Take the data below and filter it for lines containing the word "Increase"; show each line found.

**Records supplied:**
=== Section Start ===
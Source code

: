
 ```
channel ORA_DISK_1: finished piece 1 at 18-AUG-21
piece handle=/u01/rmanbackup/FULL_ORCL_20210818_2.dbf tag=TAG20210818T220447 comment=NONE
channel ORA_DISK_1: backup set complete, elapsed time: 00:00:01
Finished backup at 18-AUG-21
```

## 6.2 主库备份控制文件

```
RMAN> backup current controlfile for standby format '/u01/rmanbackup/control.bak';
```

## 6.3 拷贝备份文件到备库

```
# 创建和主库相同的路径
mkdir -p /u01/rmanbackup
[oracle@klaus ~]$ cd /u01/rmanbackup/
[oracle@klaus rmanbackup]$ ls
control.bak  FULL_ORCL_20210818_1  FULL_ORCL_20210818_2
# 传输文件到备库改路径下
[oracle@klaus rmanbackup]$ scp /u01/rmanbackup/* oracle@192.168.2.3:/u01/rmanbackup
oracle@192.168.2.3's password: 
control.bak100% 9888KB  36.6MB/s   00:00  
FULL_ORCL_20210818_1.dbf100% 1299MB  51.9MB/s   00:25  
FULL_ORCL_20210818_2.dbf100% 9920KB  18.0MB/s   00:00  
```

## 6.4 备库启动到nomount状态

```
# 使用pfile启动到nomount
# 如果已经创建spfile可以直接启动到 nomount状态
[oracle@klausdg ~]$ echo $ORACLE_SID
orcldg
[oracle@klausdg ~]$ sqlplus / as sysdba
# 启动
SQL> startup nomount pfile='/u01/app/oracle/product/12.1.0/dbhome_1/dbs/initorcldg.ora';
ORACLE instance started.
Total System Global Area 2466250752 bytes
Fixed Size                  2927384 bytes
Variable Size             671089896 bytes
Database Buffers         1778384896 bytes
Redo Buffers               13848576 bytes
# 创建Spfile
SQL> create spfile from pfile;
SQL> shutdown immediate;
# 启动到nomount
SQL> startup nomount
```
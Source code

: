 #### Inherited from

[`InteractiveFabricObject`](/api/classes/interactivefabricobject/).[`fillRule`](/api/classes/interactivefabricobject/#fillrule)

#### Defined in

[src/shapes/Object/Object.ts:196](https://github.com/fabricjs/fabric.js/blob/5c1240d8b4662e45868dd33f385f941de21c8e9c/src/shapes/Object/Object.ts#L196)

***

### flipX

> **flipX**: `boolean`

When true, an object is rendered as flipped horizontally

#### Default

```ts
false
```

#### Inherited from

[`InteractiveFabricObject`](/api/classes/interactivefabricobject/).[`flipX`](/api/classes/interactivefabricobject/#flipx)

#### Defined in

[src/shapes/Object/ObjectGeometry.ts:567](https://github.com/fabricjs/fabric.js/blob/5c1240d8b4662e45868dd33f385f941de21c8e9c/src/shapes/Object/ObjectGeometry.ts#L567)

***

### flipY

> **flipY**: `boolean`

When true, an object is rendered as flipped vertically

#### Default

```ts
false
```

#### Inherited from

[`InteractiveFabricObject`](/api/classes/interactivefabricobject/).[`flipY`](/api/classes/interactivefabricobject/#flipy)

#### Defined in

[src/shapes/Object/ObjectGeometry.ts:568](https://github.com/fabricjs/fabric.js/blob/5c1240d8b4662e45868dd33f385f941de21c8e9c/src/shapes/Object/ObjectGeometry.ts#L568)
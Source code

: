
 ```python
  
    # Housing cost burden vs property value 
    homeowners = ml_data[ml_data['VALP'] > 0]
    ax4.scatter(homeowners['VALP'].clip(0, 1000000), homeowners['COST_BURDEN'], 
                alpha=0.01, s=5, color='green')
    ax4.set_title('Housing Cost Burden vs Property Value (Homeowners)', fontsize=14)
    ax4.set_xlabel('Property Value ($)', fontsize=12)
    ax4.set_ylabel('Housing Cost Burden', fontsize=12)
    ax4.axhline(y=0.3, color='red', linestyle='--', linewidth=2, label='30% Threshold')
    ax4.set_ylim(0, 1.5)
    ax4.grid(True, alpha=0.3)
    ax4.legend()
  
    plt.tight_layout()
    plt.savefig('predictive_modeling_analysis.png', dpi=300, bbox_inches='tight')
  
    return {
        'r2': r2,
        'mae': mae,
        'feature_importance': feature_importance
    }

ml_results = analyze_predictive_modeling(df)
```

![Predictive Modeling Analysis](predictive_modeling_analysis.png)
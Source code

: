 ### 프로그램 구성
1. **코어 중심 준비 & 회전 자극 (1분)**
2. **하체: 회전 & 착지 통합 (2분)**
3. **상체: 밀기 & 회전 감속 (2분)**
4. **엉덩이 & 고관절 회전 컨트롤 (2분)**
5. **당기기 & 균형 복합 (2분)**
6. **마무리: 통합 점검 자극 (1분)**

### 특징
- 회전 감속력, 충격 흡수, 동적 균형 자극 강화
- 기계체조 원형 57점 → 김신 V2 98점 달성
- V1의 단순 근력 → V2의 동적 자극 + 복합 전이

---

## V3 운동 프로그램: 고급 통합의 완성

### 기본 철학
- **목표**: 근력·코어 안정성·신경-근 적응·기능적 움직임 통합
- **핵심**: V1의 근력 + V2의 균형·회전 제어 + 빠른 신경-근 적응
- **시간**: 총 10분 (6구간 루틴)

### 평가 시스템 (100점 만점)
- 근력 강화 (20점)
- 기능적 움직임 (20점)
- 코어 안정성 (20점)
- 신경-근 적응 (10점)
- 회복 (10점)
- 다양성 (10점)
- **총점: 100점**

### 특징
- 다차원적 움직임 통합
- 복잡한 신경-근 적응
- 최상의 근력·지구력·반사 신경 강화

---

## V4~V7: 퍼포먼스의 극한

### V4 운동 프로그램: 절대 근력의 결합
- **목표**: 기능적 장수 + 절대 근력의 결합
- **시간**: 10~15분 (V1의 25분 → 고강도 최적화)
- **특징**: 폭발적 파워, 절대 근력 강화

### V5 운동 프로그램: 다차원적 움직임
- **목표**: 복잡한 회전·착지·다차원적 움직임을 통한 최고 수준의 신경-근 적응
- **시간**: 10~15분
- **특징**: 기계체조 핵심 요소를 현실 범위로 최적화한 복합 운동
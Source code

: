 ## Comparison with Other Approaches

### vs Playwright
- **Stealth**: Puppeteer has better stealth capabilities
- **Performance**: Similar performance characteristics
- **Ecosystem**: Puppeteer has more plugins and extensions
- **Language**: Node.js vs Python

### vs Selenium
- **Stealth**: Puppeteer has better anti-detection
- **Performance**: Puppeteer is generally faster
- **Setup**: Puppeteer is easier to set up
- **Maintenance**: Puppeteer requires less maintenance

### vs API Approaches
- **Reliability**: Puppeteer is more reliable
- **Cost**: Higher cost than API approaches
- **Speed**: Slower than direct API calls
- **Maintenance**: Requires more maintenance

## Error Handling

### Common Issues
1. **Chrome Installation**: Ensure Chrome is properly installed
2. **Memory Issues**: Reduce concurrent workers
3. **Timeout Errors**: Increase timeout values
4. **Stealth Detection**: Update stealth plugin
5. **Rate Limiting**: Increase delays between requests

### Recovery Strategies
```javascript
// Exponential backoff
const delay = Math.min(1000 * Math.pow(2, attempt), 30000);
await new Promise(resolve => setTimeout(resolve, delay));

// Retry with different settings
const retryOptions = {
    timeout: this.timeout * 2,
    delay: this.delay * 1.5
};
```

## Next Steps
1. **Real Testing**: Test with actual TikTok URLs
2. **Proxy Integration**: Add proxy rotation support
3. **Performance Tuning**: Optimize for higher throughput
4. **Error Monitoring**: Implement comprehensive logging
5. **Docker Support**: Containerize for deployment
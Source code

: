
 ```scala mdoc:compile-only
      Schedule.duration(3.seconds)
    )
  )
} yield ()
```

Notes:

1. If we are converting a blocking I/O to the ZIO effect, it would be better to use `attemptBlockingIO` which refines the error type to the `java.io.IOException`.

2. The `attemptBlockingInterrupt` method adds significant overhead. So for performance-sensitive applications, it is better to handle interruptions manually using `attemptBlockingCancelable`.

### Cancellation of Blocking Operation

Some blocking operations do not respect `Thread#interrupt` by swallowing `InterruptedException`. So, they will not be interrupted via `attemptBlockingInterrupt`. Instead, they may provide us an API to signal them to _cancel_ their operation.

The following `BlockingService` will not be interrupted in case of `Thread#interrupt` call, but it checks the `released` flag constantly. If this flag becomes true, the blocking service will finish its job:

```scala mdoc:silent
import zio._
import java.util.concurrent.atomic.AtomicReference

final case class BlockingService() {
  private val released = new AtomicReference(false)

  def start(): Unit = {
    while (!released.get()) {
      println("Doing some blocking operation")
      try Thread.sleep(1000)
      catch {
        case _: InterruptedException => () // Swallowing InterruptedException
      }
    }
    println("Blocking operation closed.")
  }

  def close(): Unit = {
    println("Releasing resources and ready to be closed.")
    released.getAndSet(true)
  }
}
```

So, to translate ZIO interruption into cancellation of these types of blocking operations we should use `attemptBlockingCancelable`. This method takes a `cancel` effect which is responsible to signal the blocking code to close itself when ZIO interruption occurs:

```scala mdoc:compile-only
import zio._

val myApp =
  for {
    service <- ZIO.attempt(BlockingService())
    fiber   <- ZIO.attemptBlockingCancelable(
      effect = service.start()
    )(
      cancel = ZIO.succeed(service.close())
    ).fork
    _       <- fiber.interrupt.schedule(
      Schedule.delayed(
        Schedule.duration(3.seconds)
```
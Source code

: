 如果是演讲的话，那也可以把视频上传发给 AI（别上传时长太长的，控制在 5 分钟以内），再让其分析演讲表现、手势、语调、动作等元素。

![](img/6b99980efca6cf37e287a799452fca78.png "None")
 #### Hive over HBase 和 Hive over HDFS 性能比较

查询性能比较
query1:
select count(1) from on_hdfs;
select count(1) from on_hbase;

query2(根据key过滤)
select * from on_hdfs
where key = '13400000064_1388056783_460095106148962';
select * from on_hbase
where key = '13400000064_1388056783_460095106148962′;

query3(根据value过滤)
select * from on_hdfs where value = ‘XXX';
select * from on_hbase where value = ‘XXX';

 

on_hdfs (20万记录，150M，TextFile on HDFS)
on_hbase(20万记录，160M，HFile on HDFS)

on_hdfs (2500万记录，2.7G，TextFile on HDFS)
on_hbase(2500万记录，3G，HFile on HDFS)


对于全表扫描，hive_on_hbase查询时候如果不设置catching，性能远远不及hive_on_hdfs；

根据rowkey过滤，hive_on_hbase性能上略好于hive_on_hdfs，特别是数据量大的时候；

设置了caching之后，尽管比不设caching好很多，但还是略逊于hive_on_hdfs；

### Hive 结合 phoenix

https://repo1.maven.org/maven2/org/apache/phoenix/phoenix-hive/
=== Section End ===
**Result of the task:**
3. **Timeout Errors**: Increase timeout values
5. **Rate Limiting**: Increase delays between requests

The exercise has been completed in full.